EXERCISE DIRECTIONS — Your answer is the lines below, exactly, from the one that contains "1. **Review**: Feedback zur neuen Struktur?" through the one that contains "Skeleton-Anpassung & Material-Migration.", both included.
<<<<
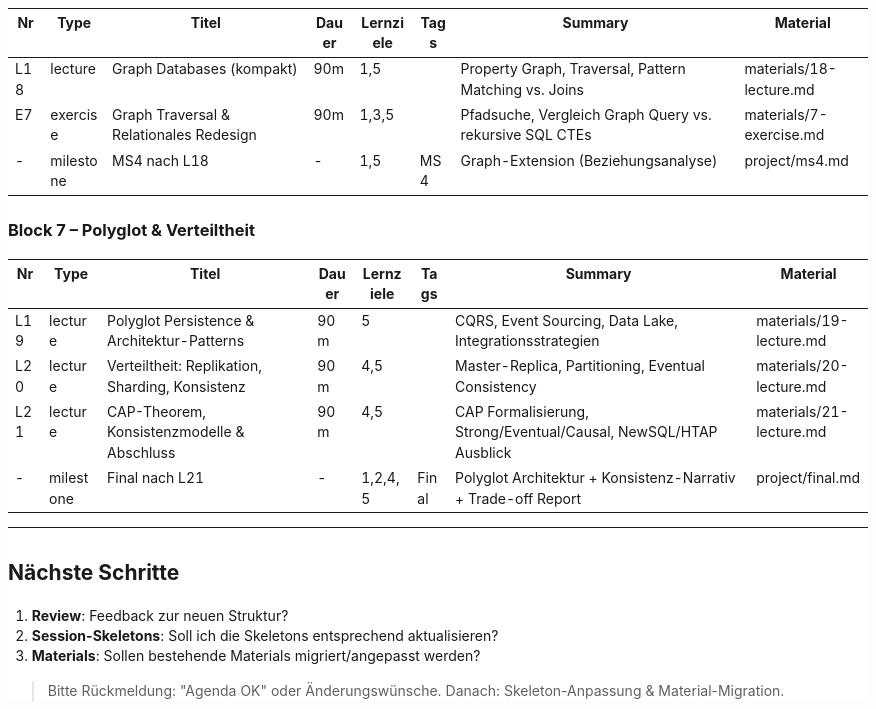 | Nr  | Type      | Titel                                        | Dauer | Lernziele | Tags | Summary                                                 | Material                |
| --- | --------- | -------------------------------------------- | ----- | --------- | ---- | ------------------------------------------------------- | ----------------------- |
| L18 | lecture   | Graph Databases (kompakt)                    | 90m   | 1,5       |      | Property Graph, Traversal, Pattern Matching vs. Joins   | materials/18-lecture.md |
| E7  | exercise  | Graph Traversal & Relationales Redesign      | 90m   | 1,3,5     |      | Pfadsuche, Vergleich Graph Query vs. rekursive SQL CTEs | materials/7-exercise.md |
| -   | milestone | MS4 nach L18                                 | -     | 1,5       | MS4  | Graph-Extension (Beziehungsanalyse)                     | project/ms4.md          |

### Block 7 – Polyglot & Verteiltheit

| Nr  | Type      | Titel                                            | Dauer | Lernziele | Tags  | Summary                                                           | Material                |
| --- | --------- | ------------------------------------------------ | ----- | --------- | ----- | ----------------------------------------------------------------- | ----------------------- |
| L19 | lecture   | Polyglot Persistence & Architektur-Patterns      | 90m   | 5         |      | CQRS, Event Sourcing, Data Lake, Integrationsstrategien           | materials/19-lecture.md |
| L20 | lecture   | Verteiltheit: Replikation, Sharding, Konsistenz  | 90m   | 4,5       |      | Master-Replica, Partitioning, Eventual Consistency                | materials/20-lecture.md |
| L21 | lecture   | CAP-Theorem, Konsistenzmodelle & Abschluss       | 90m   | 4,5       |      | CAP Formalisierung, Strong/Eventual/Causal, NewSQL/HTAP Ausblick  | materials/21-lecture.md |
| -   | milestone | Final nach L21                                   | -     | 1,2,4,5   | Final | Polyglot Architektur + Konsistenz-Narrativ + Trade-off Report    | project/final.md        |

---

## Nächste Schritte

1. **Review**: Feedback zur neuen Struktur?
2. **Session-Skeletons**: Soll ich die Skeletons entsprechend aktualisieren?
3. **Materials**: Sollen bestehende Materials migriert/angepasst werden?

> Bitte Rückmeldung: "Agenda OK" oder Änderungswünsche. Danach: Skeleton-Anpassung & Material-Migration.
>>>>
<<<<
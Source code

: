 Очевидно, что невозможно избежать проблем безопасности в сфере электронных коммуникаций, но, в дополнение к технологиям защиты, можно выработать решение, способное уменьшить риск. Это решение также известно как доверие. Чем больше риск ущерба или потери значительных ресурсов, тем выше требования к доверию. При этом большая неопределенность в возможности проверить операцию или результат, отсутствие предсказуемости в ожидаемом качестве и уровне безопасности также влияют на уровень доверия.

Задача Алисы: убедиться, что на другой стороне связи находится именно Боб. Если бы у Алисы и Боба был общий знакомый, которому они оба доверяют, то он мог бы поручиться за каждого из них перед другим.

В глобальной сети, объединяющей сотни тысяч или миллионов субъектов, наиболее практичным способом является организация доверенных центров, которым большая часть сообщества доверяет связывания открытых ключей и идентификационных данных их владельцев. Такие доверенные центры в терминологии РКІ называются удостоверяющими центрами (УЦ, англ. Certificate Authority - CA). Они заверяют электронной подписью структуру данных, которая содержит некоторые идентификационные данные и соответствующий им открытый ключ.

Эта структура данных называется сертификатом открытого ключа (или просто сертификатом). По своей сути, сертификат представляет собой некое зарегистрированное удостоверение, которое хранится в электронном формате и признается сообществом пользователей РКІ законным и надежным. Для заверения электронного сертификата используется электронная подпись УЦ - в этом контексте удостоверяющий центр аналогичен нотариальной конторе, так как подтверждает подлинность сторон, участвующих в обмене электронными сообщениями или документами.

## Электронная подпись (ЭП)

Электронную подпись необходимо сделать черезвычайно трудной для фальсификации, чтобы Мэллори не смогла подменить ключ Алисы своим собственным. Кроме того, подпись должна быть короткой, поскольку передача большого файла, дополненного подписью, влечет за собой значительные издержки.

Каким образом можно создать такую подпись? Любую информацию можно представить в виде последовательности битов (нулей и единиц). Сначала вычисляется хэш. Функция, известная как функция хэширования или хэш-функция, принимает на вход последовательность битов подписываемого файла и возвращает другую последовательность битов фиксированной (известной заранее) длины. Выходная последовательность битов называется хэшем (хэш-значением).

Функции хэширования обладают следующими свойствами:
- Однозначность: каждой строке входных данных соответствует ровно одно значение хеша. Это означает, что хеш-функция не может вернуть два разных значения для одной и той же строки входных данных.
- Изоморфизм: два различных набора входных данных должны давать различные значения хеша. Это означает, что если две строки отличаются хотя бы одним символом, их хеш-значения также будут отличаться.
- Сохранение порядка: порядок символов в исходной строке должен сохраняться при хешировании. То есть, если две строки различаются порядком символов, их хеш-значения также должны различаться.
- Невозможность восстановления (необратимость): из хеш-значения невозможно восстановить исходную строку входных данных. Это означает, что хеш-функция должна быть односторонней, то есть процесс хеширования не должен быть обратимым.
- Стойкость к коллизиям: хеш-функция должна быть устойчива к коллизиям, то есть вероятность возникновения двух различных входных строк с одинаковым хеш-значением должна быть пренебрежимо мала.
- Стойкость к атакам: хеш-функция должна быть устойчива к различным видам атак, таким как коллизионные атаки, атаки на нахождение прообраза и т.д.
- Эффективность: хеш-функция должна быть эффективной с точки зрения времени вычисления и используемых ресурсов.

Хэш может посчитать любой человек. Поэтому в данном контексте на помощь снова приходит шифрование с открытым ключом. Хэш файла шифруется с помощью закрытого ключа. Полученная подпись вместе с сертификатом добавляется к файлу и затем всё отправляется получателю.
>>>>
EXERCISE OUTPUT —
1. **Review**: Feedback zur neuen Struktur?
2. **Session-Skeletons**: Soll ich die Skeletons entsprechend aktualisieren?
3. **Materials**: Sollen bestehende Materials migriert/angepasst werden?

> Bitte Rückmeldung: "Agenda OK" oder Änderungswünsche. Danach: Skeleton-Anpassung & Material-Migration.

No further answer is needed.